Synthesis and Analysis of Cu-Labeled GE11-Modified Polymeric Micellar Nanoparticles for EGFR-Targeted Molecular Imaging in a Colorectal Cancer Model.

Polymeric micellar nanoparticles represent versatile and biocompatible platforms for targeted drug delivery. However, tracking their biodistribution, stability, and clearance profile in vivo is challenging. The goal of this study was to prepare surface-modified micelles with peptide GE11 for targeting the epidermal growth factor receptor (EGFR). In vitro fluorescence studies demonstrated significantly higher internalization of GE11 micelles into EGFR-expressing HCT116 colon cancer cells versus EGFR-negative SW620 cells. Azo coupling chemistry of tyrosine residues in the peptide backbone with aryl diazonium salts was used to label the micelles with radionuclide Cu for positron emission tomography (PET) imaging. In vivo analysis of Cu-labeled micelles showed prolonged blood circulation and predominant hepatobiliary clearance.
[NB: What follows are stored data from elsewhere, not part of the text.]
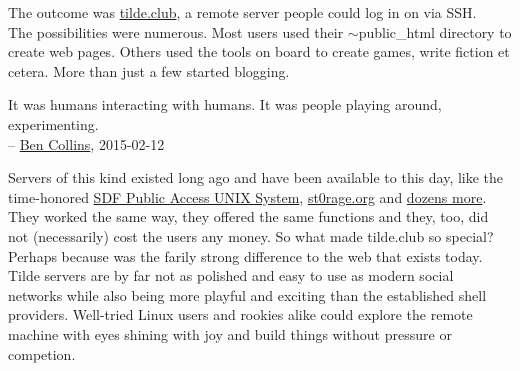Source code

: The outcome was \href{http://www.tilde.club/}{tilde.club}, a remote server people could log in on via SSH.\\
The possibilities were numerous. Most users used their $\sim$\/public\_html  directory to create web pages. Others used the tools on board to create games, write fiction et cetera. More than just a few started blogging.

\begin{displayquote}
It was humans interacting with humans. It was people playing around, experimenting.\\
-- \href{http://www.thedailybeast.com/articles/2015/12/02/eating-bread-and-crying-on-the-floor-lonely-guy-finds-34k-new-year-s-dates.html}{Ben Collins}, 2015-02-12
\end{displayquote}

Servers of this kind existed long ago and have been available to this day, like the time-honored \href{http://sdf.org/}{SDF Public Access UNIX System}, \href{https://st0rage.org/}{st0rage.org} and \href{http://shells.red-pill.eu/}{dozens more}. They worked the same way, they offered the same functions and they, too, did not (necessarily) cost the users any money. So what made tilde.club so special?\\

Perhaps because was the farily strong difference to the web that exists today. Tilde servers are by far not as polished and easy to use as modern social networks while also being more playful and exciting than the established shell providers. Well-tried Linux users and rookies alike could explore the remote machine with eyes shining with joy and build things without pressure or competion.

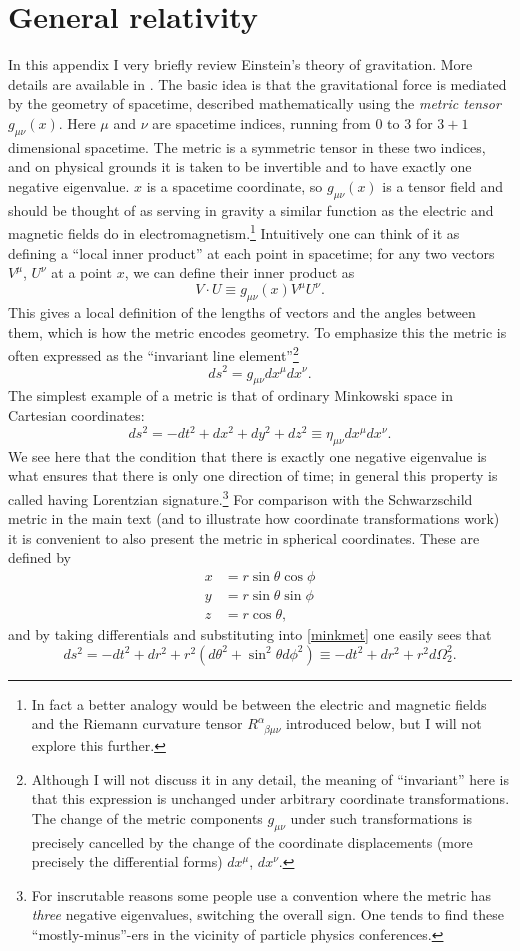 \documentclass[12pt]{article}
\newcommand{\be}{\begin{equation}}
\newcommand{\ee}{\end{equation}}
\begin{document}
\section{General relativity}\label{GRapp}
In this appendix I very briefly review Einstein's theory of gravitation.  More details are available in \cite{Carroll:2004st,Wald:1984rg}. The basic idea is that the gravitational force is mediated by the geometry of spacetime, described mathematically using the \textit{metric tensor} 
$g_{\mu\nu}(x)$.  Here $\mu$ and $\nu$ are spacetime indices, running from $0$ to $3$ for $3+1$ dimensional spacetime.   The metric is a symmetric tensor in these two indices, and on physical grounds it is taken to be invertible and to have exactly one negative eigenvalue. $x$ is a spacetime coordinate, so $g_{\mu\nu}(x)$ is a tensor field and should be thought of as serving in gravity a similar function as the electric and magnetic fields do in electromagnetism.\footnote{In fact a better analogy would be between the electric and magnetic fields and the Riemann curvature tensor $R^\alpha_{\phantom{\alpha}\beta\mu\nu}$ introduced below, but I will not explore this further.}   Intuitively one can think of it as defining a ``local inner product'' at each point in spacetime; for any two vectors $V^\mu$, $U^\nu$ at a point $x$, we can define their inner product as
\be
V\cdot U\equiv g_{\mu\nu} (x)V^\mu U^\nu.
\ee
This gives a local definition of the lengths of vectors and the angles between them, which is how the metric encodes geometry.  To emphasize this the metric is often expressed as the ``invariant line element''\footnote{Although I will not discuss it in any detail, the meaning of ``invariant'' here is that this expression is unchanged under arbitrary coordinate transformations.  The change of the metric components $g_{\mu\nu}$ under such transformations is precisely cancelled by the change of the coordinate displacements (more precisely the differential forms) $dx^\mu$, $dx^\nu$.}
\be
ds^2=g_{\mu\nu}dx^\mu dx^\nu.
\ee
The simplest example of a metric is that of ordinary Minkowski space in Cartesian coordinates:
\be\label{minkmet}
ds^2=-dt^2+dx^2+dy^2+dz^2\equiv \eta_{\mu\nu} dx^\mu dx^\nu.
\ee
We see here that the condition that there is exactly one negative eigenvalue is what ensures that there is only one direction of time; in general this property is called having Lorentzian signature.\footnote{For inscrutable reasons some people use a convention where the metric has \textit{three} negative eigenvalues, switching the overall sign.  One tends to find these ``mostly-minus''-ers in the vicinity of particle physics conferences.}  For comparison with the Schwarzschild metric in the main text (and to illustrate how coordinate transformations work) it is convenient to also present the metric in spherical coordinates.  These are defined by
\begin{align}\nonumber
x&=r\sin\theta\cos\phi\\\nonumber
y&=r\sin\theta \sin \phi\\
z&=r \cos\theta,
\end{align}
and by taking differentials and substituting into \eqref{minkmet} one easily sees that
\be
ds^2=-dt^2+dr^2+r^2\left(d\theta^2+\sin^2\theta d\phi^2\right)\equiv -dt^2+dr^2+r^2 d\Omega_2^2.
\ee
\end{document}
The biodistribution profile of EGFR-targeting GE11 micelles was compared with nontargeting HW12 micelles in HCT116 tumor-bearing mice. PET revealed increasing tumor-to-muscle ratios for both micelles over 48 h. Accumulation of GE11-containing micelles in HCT116 tumors was higher compared to HW12-decorated micelles. Our data suggest that the efficacy of image-guided therapies with micellar nanoparticles could be enhanced by active targeting, as demonstrated with cancer biomarker EGFR.